In 2011 he also began training other singing teachers to work with this physiological and acoustic approach to the voice. Allan regularly coaches in-house for musical theatre and opera companies as well as working on healthy and versatile voice techniques with choirs, and artists from various musical fields (classical, rock, heavy metal, soul, RnB, pop, country etc) and often speaks at conferences on vocal pedagogy and new approaches.

Despite trying for many years, he remains unable to play the guitar, but maintains that singing is the most fun anyone can have, ever.

Dr Árpád Tóth

Arpad-Toth

Árpád was born in Budapest, 1982. He graduated from the Liszt Academy of Music, Budapest with

degrees in choral conducting, music education and as a teacher of solfége and music theory. He currently leads several choirs in Hungary and has worked for more than 12 years with the Hungarian minority of Slovakia as a choral conductor and music educator.

He currently teaches conducting and choir building at the Kodály Institute in Kecskemt. Since 2013 he has also been teaching musical analysis and music theory at the University of Szeged. He has been on the staff of the University Training Secondary School of the Hungarian University of Arts since 2006 where he is the founder and master of the school choir and where he teaches music education, the history of culture and supervises the student self-government.

Árpád has a special interest in contemporary music and has conducted more than 30 premieres. He is the art director of special modern singing events, such as the Budapest Night of Choirs and ‘Hajnalok Völgye’, the first Slovakian contemporary choir festival. Over the years he has built up a special choir improvisation technique with his choirs and he will be sharing these ideas in his evening workshop.

Dr Orsolya Szabó

Dr. Orsolya Szabó is a concert pianist, professor at the Liszt Academy of Music, Budapest and at the Kodály Institute, Kecskemét, teaching piano, chamber music, piano pedagogy and her own creative music pedagogical method, the “SZO-System”.

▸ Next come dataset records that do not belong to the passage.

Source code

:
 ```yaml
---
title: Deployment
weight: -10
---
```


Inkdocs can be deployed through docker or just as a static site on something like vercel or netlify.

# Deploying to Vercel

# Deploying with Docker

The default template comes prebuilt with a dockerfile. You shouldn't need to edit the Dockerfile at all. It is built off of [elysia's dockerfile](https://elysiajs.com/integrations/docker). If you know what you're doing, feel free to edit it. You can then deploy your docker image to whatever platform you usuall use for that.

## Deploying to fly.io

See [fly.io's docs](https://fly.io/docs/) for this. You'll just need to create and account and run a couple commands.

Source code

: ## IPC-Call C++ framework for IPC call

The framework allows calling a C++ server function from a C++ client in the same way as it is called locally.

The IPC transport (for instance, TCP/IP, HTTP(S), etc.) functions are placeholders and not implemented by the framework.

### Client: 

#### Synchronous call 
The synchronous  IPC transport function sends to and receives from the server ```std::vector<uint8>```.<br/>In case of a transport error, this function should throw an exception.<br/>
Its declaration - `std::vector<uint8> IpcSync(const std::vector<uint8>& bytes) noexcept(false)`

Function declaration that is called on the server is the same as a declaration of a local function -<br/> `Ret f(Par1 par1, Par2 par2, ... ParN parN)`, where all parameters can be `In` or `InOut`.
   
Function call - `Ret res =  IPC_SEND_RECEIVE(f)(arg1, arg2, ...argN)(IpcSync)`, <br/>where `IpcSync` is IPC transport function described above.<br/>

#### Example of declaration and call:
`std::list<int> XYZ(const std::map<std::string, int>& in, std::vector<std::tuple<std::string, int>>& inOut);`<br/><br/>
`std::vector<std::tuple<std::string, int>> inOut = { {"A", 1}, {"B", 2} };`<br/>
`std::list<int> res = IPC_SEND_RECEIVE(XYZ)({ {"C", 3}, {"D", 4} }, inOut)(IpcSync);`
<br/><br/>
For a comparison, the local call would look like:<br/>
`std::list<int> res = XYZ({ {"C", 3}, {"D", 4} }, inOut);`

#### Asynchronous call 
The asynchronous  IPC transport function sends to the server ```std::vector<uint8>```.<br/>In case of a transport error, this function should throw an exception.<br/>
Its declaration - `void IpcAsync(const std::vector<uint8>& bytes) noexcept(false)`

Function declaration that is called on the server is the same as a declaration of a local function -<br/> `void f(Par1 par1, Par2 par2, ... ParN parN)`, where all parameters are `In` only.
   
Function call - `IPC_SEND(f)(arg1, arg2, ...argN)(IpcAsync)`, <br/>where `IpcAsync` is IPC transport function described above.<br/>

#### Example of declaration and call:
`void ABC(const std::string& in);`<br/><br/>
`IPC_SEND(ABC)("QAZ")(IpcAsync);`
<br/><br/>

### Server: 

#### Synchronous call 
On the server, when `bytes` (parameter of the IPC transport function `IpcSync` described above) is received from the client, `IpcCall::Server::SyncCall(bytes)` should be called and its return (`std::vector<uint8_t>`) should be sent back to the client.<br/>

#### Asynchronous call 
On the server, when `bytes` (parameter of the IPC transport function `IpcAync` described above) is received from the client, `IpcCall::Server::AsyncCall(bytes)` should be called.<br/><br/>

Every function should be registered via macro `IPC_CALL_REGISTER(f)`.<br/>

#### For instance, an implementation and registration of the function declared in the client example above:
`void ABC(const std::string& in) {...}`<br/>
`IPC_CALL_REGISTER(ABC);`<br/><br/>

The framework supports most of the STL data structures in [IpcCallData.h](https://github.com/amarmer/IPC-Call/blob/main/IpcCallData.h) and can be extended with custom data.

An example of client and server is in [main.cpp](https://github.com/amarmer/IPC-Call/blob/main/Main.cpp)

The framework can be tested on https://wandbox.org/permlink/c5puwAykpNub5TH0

Dr. Orsolya Szabó received her diploma in 1972 and her DLA in 2010 at the Liszt Academy of Music, Budapest. Since that time, her teaching vocation and performing have been parallel and inseparable from each other. She has taught at the conservatoires in Budapest and Szeged, and also at the Szeged Teacher’ Training College. Since 1983 she has worked at the Kodály Institute, Kecskemét and, from 2010, has also been teaching at the Liszt Academy of Music, Budapest.

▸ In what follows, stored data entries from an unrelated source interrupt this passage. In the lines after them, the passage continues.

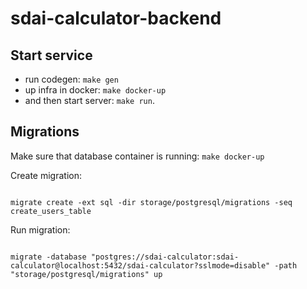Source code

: # sdai-calculator-backend


## Start service

- run codegen: `make gen`
- up infra in docker: `make docker-up`
- and then start server: `make run`.

## Migrations

Make sure that database container is running: `make docker-up`

Create migration:

```shell

migrate create -ext sql -dir storage/postgresql/migrations -seq create_users_table

```

Run migration:

```shell

migrate -database "postgres://sdai-calculator:sdai-calculator@localhost:5432/sdai-calculator?sslmode=disable" -path "storage/postgresql/migrations" up

```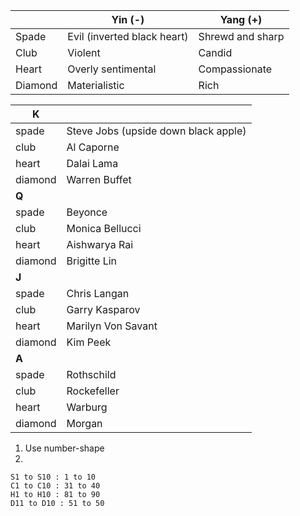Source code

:
|         | Yin (-)                     | Yang (+)         |
|---------|-----------------------------|------------------|
| Spade   | Evil (inverted black heart) | Shrewd and sharp |
| Club    | Violent                     | Candid           |
| Heart   | Overly sentimental          | Compassionate    |
| Diamond | Materialistic               | Rich             |



| **K**   |                                      |
|---------|--------------------------------------|
| spade   | Steve Jobs (upside down black apple) |
| club    | Al Caporne                           |
| heart   | Dalai Lama                           |
| diamond | Warren Buffet                        |
| **Q**   |                                      |
| spade   | Beyonce                              |
| club    | Monica Bellucci                      |
| heart   | Aishwarya Rai                        |
| diamond | Brigitte Lin                         |
| **J**   |                                      |
| spade   | Chris Langan                         |
| club    | Garry Kasparov                       |
| heart   | Marilyn Von Savant                   |
| diamond | Kim Peek                             |
| **A**   |                                      |
| spade   | Rothschild                           |
| club    | Rockefeller                          |
| heart   | Warburg                              |
| diamond | Morgan                               |


1. Use number-shape 
2. 

```
S1 to S10 : 1 to 10
C1 to C10 : 31 to 40
H1 to H10 : 81 to 90
D11 to D10 : 51 to 50
```

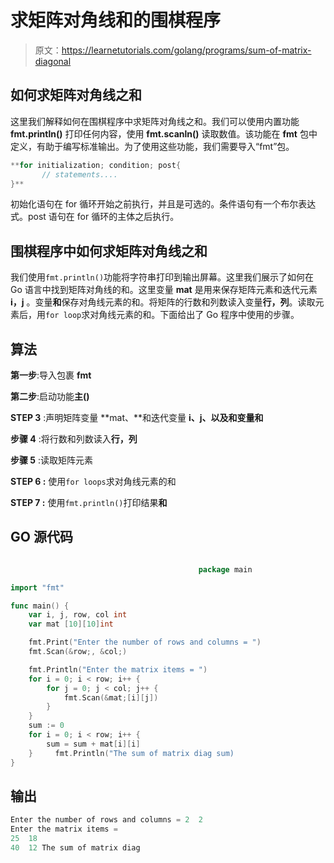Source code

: # 求矩阵对角线和的围棋程序

> 原文：<https://learnetutorials.com/golang/programs/sum-of-matrix-diagonal>

## 如何求矩阵对角线之和

这里我们解释如何在围棋程序中求矩阵对角线之和。我们可以使用内置功能 **fmt.println()** 打印任何内容，使用 **fmt.scanln()** 读取数值。该功能在 **fmt** 包中定义，有助于编写标准输出。为了使用这些功能，我们需要导入“fmt”包。

```go
**for initialization; condition; post{
       // statements....
}** 

```

初始化语句在 for 循环开始之前执行，并且是可选的。条件语句有一个布尔表达式。post 语句在 for 循环的主体之后执行。

## 围棋程序中如何求矩阵对角线之和

我们使用`fmt.println()`功能将字符串打印到输出屏幕。这里我们展示了如何在 Go 语言中找到矩阵对角线的和。这里变量 **mat** 是用来保存矩阵元素和迭代元素 **i，j** 。变量**和**保存对角线元素的和。将矩阵的行数和列数读入变量**行，列**。读取元素后，用`for loop`求对角线元素的和。下面给出了 Go 程序中使用的步骤。

## 算法

**第一步**:导入包裹 **fmt**

**第二步**:启动功能**主()**

**STEP 3** :声明矩阵变量 **mat、**和迭代变量 **i、j、**以及和变量**和**

**步骤 4** :将行数和列数读入**行，列**

**步骤 5** :读取矩阵元素

****STEP 6** :** 使用`for loops`求对角线元素的和

****STEP 7** :** 使用`fmt.println()`打印结果**和**

## GO 源代码

```go

                                          package main

import "fmt"

func main() {
    var i, j, row, col int
    var mat [10][10]int

    fmt.Print("Enter the number of rows and columns = ")
    fmt.Scan(&row;, &col;)

    fmt.Println("Enter the matrix items = ")
    for i = 0; i < row; i++ {
        for j = 0; j < col; j++ {
            fmt.Scan(&mat;[i][j])
        }
    }
    sum := 0
    for i = 0; i < row; i++ {
        sum = sum + mat[i][i]
    }     fmt.Println("The sum of matrix diag sum)
}

```

## 输出

```go
Enter the number of rows and columns = 2  2
Enter the matrix items = 
25  18
40  12 The sum of matrix diag 
```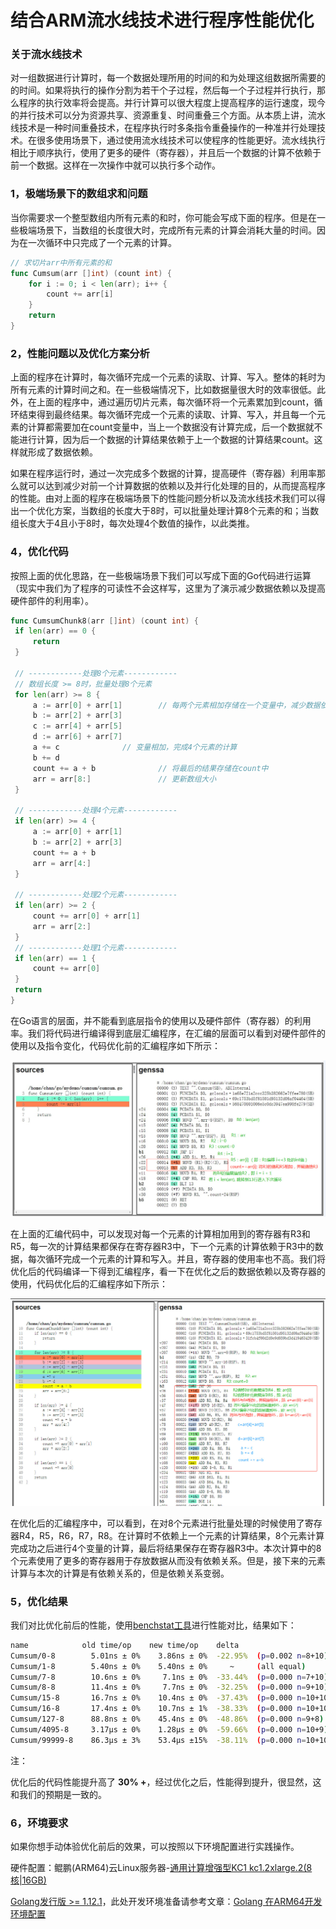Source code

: # 结合ARM流水线技术进行程序性能优化

### 关于流水线技术

对一组数据进行计算时，每一个数据处理所用的时间的和为处理这组数据所需要的的时间。如果将执行的操作分割为若干个子过程，然后每一个子过程并行执行，那么程序的执行效率将会提高。并行计算可以很大程度上提高程序的运行速度，现今的并行技术可以分为资源共享、资源重复、时间重叠三个方面。从本质上讲，流水线技术是一种时间重叠技术，在程序执行时多条指令重叠操作的一种准并行处理技术。在很多使用场景下，通过使用流水线技术可以使程序的性能更好。流水线执行相比于顺序执行，使用了更多的硬件（寄存器），并且后一个数据的计算不依赖于前一个数据。这样在一次操作中就可以执行多个动作。

### 1，极端场景下的数组求和问题

当你需要求一个整型数组内所有元素的和时，你可能会写成下面的程序。但是在一些极端场景下，当数组的长度很大时，完成所有元素的计算会消耗大量的时间。因为在一次循环中只完成了一个元素的计算。

```go
// 求切片arr中所有元素的和
func Cumsum(arr []int) (count int) {
	for i := 0; i < len(arr); i++ {
		count += arr[i]     
	}
	return
}
```

### 2，性能问题以及优化方案分析

上面的程序在计算时，每次循环完成一个元素的读取、计算、写入。整体的耗时为所有元素的计算时间之和。在一些极端情况下，比如数据量很大时的效率很低。此外，在上面的程序中，通过遍历切片元素，每次循环将一个元素累加到count，循环结束得到最终结果。每次循环完成一个元素的读取、计算、写入，并且每一个元素的计算都需要加在count变量中，当上一个数据没有计算完成，后一个数据就不能进行计算，因为后一个数据的计算结果依赖于上一个数据的计算结果count。这样就形成了数据依赖。

如果在程序运行时，通过一次完成多个数据的计算，提高硬件（寄存器）利用率那么就可以达到减少对前一个计算数据的依赖以及并行化处理的目的，从而提高程序的性能。由对上面的程序在极端场景下的性能问题分析以及流水线技术我们可以得出一个优化方案，当数组的长度大于8时，可以批量处理计算8个元素的和；当数组长度大于4且小于8时，每次处理4个数值的操作，以此类推。

### 4，优化代码

按照上面的优化思路，在一些极端场景下我们可以写成下面的Go代码进行运算（现实中我们为了程序的可读性不会这样写，这里为了演示减少数据依赖以及提高硬件部件的利用率）。

   ```go
   func CumsumChunk8(arr []int) (count int) {
	if len(arr) == 0 {
		return
	}

    // ------------处理8个元素------------
    // 数组长度 >= 8时，批量处理8个元素 
	for len(arr) >= 8 {
		a := arr[0] + arr[1]        // 每两个元素相加存储在一个变量中，减少数据依赖 
		b := arr[2] + arr[3]
		c := arr[4] + arr[5]
		d := arr[6] + arr[7]
		a += c			    // 变量相加，完成4个元素的计算
		b += d
		count += a + b	            // 将最后的结果存储在count中
		arr = arr[8:]               // 更新数组大小
	}

    // ------------处理4个元素------------
	if len(arr) >= 4 {
		a := arr[0] + arr[1]
		b := arr[2] + arr[3]
		count += a + b
		arr = arr[4:]
	}

    // ------------处理2个元素------------
	if len(arr) >= 2 {
		count += arr[0] + arr[1]
		arr = arr[2:]
	}
	// ------------处理1个元素------------
	if len(arr) == 1 {
		count += arr[0]
	}
	return
   }
   ```

在Go语言的层面，并不能看到底层指令的使用以及硬件部件（寄存器）的利用率。我们将代码进行编译得到底层汇编程序，在汇编的层面可以看到对硬件部件的使用以及指令变化，代码优化前的汇编程序如下所示：

![image](images/beforPipeline.jpg)   

在上面的汇编代码中，可以发现对每一个元素的计算相加用到的寄存器有R3和R5，每一次的计算结果都保存在寄存器R3中，下一个元素的计算依赖于R3中的数据，每次循环完成一个元素的计算和写入。并且，寄存器的使用率也不高。我们将优化后的代码编译一下得到汇编程序，看一下在优化之后的数据依赖以及寄存器的使用，代码优化后的汇编程序如下所示：

![image](images/afterPipeline.jpg)   

在优化后的汇编程序中，可以看到，在对8个元素进行批量处理的时候使用了寄存器R4，R5，R6，R7，R8。在计算时不依赖上一个元素的计算结果，8个元素计算完成功之后进行4个变量的计算，最后将结果保存在寄存器R3中。本次计算中的8个元素使用了更多的寄存器用于存放数据从而没有依赖关系。但是，接下来的元素计算与本次的计算是有依赖关系的，但是依赖关系变弱。

### 5，优化结果

我们对比优化前后的性能，使用[benchstat工具](https://godoc.org/golang.org/x/perf/cmd/benchstat)进行性能对比，结果如下：

   ```bash
   name            old time/op    new time/op    delta
   Cumsum/0-8        5.01ns ± 0%    3.86ns ± 0%  -22.95%  (p=0.002 n=8+10)
   Cumsum/1-8        5.40ns ± 0%    5.40ns ± 0%     ~     (all equal)
   Cumsum/7-8        10.6ns ± 0%     7.1ns ± 0%  -33.44%  (p=0.000 n=7+10)
   Cumsum/8-8        11.4ns ± 0%     7.7ns ± 0%  -32.25%  (p=0.000 n=9+10)
   Cumsum/15-8       16.7ns ± 0%    10.4ns ± 0%  -37.43%  (p=0.000 n=10+10)
   Cumsum/16-8       17.4ns ± 0%    10.7ns ± 1%  -38.33%  (p=0.000 n=10+10)
   Cumsum/127-8      88.8ns ± 0%    45.4ns ± 0%  -48.86%  (p=0.000 n=9+8)
   Cumsum/4095-8     3.17µs ± 0%    1.28µs ± 0%  -59.66%  (p=0.000 n=10+9)
   Cumsum/99999-8    86.3µs ± 3%    53.4µs ±15%  -38.11%  (p=0.000 n=10+10)
   ```

注：

[ns]:表示每次操作的耗时
[x%]:表示样本离散值
[(p=...   n=...)]:p表示结果的可信程度，p值越大可信程度越低；n表示样本数量

优化后的代码性能提升高了 **30% +**，经过优化之后，性能得到提升，很显然，这和我们的预期是一致的。

### 6，环境要求

如果你想手动体验优化前后的效果，可以按照以下环境配置进行实践操作。

硬件配置：鲲鹏(ARM64)云Linux服务器-[通用计算增强型KC1 kc1.2xlarge.2(8核|16GB)](https://www.huaweicloud.com/product/ecs.html)

[Golang发行版 >= 1.12.1](https://golang.org/dl/)，此处开发环境准备请参考文章：[Golang 在ARM64开发环境配置](https://github.com/OptimizeLab/docs/blob/master/tutorial/environment/go_dev_env/go_dev_env.md)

She gives concerts all over the world: in Italy, Austria, Finland, Norway, Sweden, France, Germany, Greece, Spain, Switzerland, Great Britain, Belgium, Singapore, China, and South Korea. She has held Master Classes on several summer courses in Hungary as well as in other countries and is often asked to adjudicate at international piano competitions. She was one of the leaders of the International Jeunesses Musicales Federation and worked on Lord Menuhin’s “MUS-E” Project.

Her involvement in arts besides music is also significant. She was national champion in Rhythmical Sport Gymnastics eight times. Her experience and knowledge in this field led her to create a special movement system, the SZO-System, for musicians, which she has been teaching in Hungary and abroad since 1990.

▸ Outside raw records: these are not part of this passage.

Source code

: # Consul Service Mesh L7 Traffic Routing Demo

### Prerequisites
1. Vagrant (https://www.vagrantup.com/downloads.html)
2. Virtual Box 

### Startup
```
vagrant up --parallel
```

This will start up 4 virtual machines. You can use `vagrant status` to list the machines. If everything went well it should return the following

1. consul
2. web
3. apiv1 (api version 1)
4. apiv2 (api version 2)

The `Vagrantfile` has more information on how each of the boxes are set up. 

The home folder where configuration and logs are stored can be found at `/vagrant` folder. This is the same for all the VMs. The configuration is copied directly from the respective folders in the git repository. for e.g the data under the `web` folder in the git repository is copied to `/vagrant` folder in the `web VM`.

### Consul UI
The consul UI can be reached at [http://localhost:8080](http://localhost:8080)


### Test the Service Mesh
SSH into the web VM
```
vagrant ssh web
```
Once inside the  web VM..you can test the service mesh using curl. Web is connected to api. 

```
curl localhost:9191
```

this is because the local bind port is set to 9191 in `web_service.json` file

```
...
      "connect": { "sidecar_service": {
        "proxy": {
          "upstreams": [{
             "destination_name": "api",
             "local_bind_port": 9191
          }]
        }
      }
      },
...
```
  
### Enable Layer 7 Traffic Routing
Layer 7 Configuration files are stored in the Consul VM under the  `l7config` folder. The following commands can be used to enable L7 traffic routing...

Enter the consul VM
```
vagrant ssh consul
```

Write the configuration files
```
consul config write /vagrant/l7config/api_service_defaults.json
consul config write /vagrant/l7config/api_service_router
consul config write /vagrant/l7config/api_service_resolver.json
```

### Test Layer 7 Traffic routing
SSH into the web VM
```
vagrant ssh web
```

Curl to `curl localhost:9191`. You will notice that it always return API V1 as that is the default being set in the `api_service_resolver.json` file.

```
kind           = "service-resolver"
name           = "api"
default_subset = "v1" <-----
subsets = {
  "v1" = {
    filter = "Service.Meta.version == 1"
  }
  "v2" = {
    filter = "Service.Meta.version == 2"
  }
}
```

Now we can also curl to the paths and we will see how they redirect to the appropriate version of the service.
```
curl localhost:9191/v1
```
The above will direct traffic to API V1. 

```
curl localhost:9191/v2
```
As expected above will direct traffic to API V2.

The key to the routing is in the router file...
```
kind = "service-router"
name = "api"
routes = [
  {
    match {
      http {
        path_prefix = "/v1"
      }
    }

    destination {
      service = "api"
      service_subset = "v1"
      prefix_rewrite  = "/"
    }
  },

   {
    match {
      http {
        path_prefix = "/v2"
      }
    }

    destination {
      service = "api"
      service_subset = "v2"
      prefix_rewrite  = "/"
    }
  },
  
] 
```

In 1982 she received her MA diploma in Aesthetics and Philosophy, Budapest and four books of her poetry were published in 1989, 1991, 1993 and 1996. Her activity in Fine Arts is also important. She has had several “one-woman” exhibitions of her paintings, graphics, and statues in Hungary, Stuttgart, London and Paris, etc. She was awarded the prize for “Excellent Piano Interpretation of New Hungarian Works” (Artistjus) in 1972; in 1987 she received the “For the Hungarian Culture” Prize and, in 1995, the prize for “Excellent Music Teaching Career”.

Her students are very successful both in the field of performing (including winners of several international music competitions) and as piano teachers.